⟨
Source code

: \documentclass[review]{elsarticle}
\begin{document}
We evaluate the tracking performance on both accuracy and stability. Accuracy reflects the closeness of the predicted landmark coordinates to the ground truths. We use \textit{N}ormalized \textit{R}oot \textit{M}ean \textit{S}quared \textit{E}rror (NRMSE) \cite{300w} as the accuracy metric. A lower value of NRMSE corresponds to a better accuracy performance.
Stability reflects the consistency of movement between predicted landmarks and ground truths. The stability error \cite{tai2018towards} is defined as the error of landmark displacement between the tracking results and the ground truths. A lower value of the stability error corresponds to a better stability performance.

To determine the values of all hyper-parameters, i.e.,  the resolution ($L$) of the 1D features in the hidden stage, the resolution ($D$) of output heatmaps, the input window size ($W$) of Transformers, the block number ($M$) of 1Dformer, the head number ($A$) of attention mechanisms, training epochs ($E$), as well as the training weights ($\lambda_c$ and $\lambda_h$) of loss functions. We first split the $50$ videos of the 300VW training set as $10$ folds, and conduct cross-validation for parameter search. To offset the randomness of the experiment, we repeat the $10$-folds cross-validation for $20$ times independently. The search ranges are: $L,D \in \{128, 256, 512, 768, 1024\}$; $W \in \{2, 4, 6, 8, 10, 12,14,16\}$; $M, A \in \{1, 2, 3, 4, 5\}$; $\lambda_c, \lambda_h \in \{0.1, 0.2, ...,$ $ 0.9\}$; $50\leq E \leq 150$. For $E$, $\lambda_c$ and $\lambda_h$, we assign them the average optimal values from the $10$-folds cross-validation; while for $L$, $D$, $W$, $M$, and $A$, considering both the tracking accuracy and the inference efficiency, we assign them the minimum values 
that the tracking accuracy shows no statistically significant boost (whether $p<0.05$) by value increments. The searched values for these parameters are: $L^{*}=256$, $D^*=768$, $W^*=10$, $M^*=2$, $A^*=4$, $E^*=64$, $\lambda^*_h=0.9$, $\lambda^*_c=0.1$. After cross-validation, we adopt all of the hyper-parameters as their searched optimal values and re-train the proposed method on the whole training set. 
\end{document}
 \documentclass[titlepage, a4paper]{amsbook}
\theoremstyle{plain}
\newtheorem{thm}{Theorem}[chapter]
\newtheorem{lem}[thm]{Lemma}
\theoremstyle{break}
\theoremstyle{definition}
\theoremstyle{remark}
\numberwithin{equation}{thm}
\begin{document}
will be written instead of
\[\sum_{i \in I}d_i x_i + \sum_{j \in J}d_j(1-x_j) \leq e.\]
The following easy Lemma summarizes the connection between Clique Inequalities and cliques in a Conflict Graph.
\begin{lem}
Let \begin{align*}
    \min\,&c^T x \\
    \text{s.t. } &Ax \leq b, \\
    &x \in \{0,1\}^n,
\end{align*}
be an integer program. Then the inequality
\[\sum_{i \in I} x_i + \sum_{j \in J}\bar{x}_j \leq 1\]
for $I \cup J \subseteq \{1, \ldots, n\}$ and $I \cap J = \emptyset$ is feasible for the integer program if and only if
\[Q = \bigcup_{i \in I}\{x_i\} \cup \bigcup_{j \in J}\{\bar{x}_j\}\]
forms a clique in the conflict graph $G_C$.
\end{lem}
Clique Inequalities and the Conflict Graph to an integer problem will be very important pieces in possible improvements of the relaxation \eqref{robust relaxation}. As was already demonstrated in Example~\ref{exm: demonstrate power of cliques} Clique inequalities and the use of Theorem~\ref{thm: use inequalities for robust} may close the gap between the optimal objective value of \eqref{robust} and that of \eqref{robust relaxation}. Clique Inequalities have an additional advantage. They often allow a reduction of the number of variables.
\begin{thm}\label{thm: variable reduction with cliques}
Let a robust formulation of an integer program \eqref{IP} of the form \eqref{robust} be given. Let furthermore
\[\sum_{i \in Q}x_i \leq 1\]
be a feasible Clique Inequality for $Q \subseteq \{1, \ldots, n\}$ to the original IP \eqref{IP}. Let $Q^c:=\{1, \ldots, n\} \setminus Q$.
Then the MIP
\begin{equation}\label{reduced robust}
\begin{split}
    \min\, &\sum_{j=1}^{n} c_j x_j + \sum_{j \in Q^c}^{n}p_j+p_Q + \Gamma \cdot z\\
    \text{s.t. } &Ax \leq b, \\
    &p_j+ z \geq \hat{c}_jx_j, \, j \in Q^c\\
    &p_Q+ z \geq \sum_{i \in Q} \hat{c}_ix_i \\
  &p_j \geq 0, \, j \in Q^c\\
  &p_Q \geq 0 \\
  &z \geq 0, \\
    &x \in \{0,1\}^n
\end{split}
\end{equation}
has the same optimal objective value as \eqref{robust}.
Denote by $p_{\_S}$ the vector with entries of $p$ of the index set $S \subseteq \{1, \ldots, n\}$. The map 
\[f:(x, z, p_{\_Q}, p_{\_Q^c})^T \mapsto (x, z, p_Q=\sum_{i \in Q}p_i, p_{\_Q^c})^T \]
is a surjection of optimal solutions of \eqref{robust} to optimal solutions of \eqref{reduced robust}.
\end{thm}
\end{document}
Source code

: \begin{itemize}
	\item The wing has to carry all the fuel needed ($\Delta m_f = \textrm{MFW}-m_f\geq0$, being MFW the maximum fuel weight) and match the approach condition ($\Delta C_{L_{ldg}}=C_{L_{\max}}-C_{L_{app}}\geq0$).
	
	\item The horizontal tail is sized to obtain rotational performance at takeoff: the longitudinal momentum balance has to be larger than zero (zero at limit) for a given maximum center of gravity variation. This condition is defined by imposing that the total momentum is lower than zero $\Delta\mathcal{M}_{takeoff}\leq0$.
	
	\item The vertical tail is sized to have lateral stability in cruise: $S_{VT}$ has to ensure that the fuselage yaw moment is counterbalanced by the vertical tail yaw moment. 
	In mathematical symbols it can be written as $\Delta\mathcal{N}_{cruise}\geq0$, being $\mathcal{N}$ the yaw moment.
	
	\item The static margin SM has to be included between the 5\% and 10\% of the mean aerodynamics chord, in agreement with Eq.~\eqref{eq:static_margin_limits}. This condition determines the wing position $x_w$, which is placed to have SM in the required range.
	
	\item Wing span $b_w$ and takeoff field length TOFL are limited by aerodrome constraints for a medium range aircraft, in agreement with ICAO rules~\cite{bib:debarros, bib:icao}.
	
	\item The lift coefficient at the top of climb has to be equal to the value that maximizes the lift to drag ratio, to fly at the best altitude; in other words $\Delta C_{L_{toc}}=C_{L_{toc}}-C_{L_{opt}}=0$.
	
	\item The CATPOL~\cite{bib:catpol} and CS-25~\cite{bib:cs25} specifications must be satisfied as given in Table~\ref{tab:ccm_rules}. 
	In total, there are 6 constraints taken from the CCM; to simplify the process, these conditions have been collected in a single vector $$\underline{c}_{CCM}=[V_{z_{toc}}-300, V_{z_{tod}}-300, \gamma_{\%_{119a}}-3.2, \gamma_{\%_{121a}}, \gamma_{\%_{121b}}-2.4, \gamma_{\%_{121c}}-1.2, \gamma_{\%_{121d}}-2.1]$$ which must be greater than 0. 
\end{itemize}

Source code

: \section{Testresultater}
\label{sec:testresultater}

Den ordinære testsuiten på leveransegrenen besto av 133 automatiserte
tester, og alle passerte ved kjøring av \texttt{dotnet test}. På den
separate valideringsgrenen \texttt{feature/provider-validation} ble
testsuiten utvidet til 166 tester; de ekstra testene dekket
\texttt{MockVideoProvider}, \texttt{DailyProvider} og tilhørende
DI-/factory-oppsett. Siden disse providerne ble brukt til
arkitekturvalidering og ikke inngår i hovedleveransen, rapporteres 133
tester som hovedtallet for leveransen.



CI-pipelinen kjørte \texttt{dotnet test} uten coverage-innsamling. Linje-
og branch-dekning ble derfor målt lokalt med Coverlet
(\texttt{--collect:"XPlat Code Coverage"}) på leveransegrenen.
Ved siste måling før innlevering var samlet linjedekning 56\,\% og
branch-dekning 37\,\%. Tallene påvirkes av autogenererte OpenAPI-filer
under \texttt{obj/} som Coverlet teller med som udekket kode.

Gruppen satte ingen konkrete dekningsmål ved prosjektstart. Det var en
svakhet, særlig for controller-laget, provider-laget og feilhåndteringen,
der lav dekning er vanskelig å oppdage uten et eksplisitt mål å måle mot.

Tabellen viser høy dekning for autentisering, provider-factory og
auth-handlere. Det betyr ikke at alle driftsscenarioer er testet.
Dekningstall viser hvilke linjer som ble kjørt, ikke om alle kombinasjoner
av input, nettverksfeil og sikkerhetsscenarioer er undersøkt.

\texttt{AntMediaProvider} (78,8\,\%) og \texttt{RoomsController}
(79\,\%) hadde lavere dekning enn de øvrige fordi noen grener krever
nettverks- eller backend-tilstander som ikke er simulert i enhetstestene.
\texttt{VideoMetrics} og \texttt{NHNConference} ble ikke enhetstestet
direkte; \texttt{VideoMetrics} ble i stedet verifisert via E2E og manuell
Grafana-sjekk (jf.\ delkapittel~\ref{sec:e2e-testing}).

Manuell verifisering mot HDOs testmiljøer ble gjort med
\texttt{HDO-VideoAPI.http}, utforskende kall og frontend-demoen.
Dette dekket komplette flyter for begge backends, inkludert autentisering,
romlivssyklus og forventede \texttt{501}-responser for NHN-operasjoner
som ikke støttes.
⟩
▶ **Work item**: Set down verbatim only the lines between the start of the data above and the line with "Stability reflects the", both boundaries included.

▶ **Solution**:
Source code

: \documentclass[review]{elsarticle}
\begin{document}
We evaluate the tracking performance on both accuracy and stability. Accuracy reflects the closeness of the predicted landmark coordinates to the ground truths. We use \textit{N}ormalized \textit{R}oot \textit{M}ean \textit{S}quared \textit{E}rror (NRMSE) \cite{300w} as the accuracy metric. A lower value of NRMSE corresponds to a better accuracy performance.
Stability reflects the consistency of movement between predicted landmarks and ground truths. The stability error \cite{tai2018towards} is defined as the error of landmark displacement between the tracking results and the ground truths. A lower value of the stability error corresponds to a better stability performance.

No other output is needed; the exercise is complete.